Wednesday
Jan132010

Thom's Family Gathering

All we know is marked in pencil on the back of this large cabinet photograph: a family named Thom who lived on the hill (?) perhaps somewhere in Connecticut. It is likely a multi-generation family event on the farm in the mid 1890s. A substantial house with painted finish on windows, doors and trim but with the clapboard unpainted and weathered dark, the lawn not manicured or planted as it might have been were it in town.

A deliveryman has arrived, but what sort of product would a farmer need to have brought in I have no idea. We see typical day dress for the period, certainly for such a get together.
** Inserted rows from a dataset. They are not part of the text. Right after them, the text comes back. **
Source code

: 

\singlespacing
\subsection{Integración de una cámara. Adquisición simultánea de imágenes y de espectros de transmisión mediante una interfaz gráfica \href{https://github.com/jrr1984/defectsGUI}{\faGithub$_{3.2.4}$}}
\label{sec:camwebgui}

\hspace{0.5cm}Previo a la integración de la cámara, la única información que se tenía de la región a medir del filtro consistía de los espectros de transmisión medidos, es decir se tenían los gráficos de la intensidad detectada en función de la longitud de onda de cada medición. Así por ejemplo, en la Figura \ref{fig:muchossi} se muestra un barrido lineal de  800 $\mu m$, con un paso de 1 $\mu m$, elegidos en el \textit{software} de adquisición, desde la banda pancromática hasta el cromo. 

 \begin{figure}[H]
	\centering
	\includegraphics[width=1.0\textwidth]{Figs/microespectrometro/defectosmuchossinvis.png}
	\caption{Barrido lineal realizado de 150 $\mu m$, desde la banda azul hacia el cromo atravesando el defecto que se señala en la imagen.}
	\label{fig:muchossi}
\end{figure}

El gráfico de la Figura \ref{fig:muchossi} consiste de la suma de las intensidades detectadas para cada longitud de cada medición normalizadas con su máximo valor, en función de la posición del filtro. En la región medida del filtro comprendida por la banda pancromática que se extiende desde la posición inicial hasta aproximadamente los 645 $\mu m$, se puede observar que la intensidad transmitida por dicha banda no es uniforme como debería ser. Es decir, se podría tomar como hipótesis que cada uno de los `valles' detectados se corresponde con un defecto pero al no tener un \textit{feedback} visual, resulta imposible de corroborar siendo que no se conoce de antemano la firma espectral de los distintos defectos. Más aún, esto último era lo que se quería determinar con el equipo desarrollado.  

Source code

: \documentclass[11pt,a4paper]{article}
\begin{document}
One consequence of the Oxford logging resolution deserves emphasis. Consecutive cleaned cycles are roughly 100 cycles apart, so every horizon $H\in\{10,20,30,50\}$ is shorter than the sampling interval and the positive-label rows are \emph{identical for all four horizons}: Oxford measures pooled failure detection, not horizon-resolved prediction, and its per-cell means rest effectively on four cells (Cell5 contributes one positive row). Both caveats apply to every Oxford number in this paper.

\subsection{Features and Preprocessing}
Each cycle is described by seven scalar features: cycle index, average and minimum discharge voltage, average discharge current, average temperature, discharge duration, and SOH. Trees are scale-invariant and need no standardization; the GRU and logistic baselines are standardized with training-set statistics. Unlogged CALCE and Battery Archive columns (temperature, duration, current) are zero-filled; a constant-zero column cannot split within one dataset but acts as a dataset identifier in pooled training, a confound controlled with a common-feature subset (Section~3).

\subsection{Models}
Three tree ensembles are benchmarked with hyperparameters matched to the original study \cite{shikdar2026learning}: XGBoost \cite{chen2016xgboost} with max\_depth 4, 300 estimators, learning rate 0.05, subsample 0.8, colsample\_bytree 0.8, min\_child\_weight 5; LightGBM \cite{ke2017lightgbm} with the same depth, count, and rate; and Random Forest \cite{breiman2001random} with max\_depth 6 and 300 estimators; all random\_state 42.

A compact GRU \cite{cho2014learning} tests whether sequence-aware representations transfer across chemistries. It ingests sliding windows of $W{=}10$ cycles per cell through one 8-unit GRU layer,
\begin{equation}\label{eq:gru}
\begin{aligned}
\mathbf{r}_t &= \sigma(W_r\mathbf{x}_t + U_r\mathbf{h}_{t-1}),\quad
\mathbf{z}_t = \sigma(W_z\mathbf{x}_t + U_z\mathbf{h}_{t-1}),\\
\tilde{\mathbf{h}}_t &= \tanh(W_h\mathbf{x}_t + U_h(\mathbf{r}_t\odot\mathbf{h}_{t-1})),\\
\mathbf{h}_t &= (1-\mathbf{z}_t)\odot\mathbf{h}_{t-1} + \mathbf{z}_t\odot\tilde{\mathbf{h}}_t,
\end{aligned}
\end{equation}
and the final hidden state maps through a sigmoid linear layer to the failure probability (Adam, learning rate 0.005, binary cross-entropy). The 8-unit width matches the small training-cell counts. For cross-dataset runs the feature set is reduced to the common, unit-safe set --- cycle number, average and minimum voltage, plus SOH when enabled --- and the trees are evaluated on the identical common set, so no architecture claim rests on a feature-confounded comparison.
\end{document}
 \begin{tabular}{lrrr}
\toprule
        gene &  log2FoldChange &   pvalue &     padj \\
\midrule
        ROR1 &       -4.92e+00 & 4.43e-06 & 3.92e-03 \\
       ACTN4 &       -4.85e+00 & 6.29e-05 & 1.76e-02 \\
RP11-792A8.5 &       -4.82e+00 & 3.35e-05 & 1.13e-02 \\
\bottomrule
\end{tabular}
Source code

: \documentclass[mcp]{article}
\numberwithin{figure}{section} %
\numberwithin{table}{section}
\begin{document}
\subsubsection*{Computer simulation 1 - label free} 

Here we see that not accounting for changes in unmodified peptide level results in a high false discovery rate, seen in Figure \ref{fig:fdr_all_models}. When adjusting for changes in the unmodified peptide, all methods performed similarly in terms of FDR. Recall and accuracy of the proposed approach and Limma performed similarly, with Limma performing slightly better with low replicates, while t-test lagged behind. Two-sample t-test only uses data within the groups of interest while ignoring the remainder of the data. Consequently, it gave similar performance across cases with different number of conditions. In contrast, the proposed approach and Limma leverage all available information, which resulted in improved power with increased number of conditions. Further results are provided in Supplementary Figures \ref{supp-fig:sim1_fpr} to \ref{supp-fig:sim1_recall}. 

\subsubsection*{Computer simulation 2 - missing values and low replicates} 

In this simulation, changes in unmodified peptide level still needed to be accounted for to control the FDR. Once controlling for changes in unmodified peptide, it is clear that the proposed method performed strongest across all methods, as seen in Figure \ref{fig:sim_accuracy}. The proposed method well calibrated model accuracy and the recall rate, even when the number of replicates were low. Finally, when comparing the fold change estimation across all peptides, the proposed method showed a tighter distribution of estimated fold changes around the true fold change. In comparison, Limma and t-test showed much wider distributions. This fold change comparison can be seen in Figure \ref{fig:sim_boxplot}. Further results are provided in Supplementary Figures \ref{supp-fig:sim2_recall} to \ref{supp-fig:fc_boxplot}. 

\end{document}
Of 17 people, I am amused to note that only three appear to be looking at the camera, not at all typical of the sort of focus you might expect if a professional photographer had been summoned for the occasion, so maybe someone in the family is manning the camera. Many hundreds of thousands of this sort of photo have been taken in every part of the world in 170 years, and so many are still with us today.

Tuesday
Jan122010

Electric Ride

Once again, indulge my fascination with streetcars: the Woodland Heights trollies of the Springfield Traction Company that took over services in Springfield, Missouri in 1895. Had I lived in an era when streetcars were ubiquitous, no doubt my romantic notions would be tempered by the reality that they were dirty, noisy and uncomfortable, only preferable to shank's mare if you had a way to go, but they sure do look cute in miniature running around my Christmas tree dinging merrily! Certainly, in my own time, smelly diesel city buses were hardly my idea of the way to go, but you get the idea – time and distance trump reality.

Tuesday
Jan122010

Seeing Gotham

Touring New York City in style in the early years of the 20th century! An open vehicle with solid rubber tires was acceptable to folk who for at least two generations paraded about in horse drawn open carriages and barouches and felt very good about themselves indeed (tourists today pay exorbitant prices to do so in Central Park!) This tour bus, not much more than a truck fitted with seats, was small compared with others of this kind that were easily three times this length and carried perhaps as many as 42 passengers.

Today we would want cushier seats with safety belts, an enclosure with conditioned air and large windows, and the driver would need to be amplified so we could hear the canned script – we could not be expected to be ferried about in the equivalent of a delivery truck or depot hack, but I am sure these tourists were content to pay the fare to satisfy their curiosity about life in Gotham. A very good time was had by all!

Monday
Jan112010

Quintessential Victorian

My title expresses my opinion that this is a prime example of the best CDVs of the Victorian photographers. The convention of composing a head-and-shoulders portrait with the face near the center is typical; today we would tend not to have so much blank background above the head and hat.

This 1880s image is as charming as they come. A very attractive young woman, quite well dressed without any pretensions to being a fashion plate – she is the subject, not her clothes, yet she has a certain flair with the tiny ruffled edge to her standing collar and pin offset by the informality of the way she has tied the velvet ribbon around her throat. Women's styles of the time often interpreted the dress of a country maid in a high style fashion, but it worked very well when it was not too extreme.

Another thing that attracted me to this portrait is that the young woman makes me think of the models that the French Impressionist artist Auguste Renoir painted during this same period. One always wonders whether an artist paints an image true to a particular model who sits for him or if he paints an ideal based on what he sees before him (some of the Pre-Raphaelite painters' models are very well documented in photographs – perhaps because they had a propensity for marrying them – so we know they were often guilty of painting to a particular ideal), but here I see a face that Renoir might well have painted. This image looks like the portraits he painted that are famed for their naturalism and the certainty that you are looking at an identifiable person and true likeness; this young woman's no-nonsense persona leads you to suspect that she would never have countenanced being the subject in one of his nude bathers scenes for which he is also quite famous.

Monday
Jan112010

Four Sisters, 1922

This 1922 portrait of three sisters from a Massachusetts studio had great promise: a painted backdrop superior to what one often sees, the furniture made to seem a part of it rather than stuck in front of it; good natural lighting; but perhaps the stage managing of the subjects accounts for the lack of success in getting pleasant expressions – all but the baby are somewhat wan and unengaged. As I have noted before, the personalities of the children have much more to do with the outcome than the talents of the photographer, in fact I would imagine that this same photographer had used this setting with other children who responded very well and the results were likely very satisfying. As it is, the best little face is the baby who looks almost more like a painting than a photograph.

Kudos to the photographer who had everything right that was within his control! He cared about his work – he signed and dated it right in the image.